Genotypic surveillance of N. gonorrhoeae has been performed in the United States and elsewhere, but little is known about the genetic diversity of strains circulating in the United States, according to CDC recommended treatment guidelines. We sought to perform phenotypic and genotypic surveillance of isolates from major population centers in California in 2012. ST1407, a widespread strain linked to ESC treatment failures, was found in all 4 counties in California and was the fourth most prevalent ST overall.

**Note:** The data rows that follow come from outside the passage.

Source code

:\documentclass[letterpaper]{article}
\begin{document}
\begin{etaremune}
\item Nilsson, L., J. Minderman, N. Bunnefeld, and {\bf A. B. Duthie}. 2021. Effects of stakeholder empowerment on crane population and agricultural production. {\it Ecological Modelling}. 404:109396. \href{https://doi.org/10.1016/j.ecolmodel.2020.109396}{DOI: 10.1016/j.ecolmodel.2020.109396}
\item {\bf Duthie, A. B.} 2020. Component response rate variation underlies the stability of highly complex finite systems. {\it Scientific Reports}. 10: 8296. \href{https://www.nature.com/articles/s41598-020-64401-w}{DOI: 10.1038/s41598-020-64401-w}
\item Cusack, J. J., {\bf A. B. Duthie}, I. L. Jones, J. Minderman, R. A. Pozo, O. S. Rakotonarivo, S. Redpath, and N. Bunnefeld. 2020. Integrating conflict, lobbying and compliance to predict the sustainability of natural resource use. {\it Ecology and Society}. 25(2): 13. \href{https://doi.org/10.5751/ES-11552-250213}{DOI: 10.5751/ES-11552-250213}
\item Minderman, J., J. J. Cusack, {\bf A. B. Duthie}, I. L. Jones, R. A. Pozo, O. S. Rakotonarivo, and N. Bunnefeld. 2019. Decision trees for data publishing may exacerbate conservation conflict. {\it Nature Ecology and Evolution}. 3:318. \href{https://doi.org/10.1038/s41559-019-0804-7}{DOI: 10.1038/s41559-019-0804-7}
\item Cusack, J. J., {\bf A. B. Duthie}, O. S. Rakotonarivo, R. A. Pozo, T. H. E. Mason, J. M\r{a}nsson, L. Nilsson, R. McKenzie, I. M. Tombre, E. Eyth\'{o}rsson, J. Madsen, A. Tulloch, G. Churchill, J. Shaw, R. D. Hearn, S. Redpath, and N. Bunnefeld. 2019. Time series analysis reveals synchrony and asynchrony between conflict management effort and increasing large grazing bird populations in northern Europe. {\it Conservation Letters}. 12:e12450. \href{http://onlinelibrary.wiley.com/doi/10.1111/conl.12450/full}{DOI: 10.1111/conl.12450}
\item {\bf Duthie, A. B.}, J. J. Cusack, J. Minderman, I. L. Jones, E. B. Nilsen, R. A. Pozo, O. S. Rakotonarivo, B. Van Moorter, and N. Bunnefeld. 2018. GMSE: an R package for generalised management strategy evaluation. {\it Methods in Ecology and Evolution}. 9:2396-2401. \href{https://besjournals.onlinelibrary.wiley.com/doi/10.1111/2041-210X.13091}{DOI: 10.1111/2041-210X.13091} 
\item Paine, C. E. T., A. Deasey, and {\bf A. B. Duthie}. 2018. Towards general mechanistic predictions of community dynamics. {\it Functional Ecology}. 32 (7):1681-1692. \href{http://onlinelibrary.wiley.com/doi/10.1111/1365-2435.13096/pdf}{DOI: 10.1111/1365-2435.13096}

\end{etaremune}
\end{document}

In this study, ST1407 was associated with reduced susceptibility to ceftriaxone and cefixime. These data show that ST1407 is well established in California and are consistent with results from Asia (4,5), Canada (15), Europe (8), and the United States (11). All G1407 isolates that required increased MICs of ceftriaxone or cefixime had penA allele XXXIV. Among the 718 isolates in this study, none had reduced susceptibility to azithromycin and an ESC. The relatively high prevalence of this strain type, combined with the evolutionary capacity of N. gonorrhoeae to evade antimicrobial drug pressure, may eventually lead to circumstances where even dual therapy is not sufficient.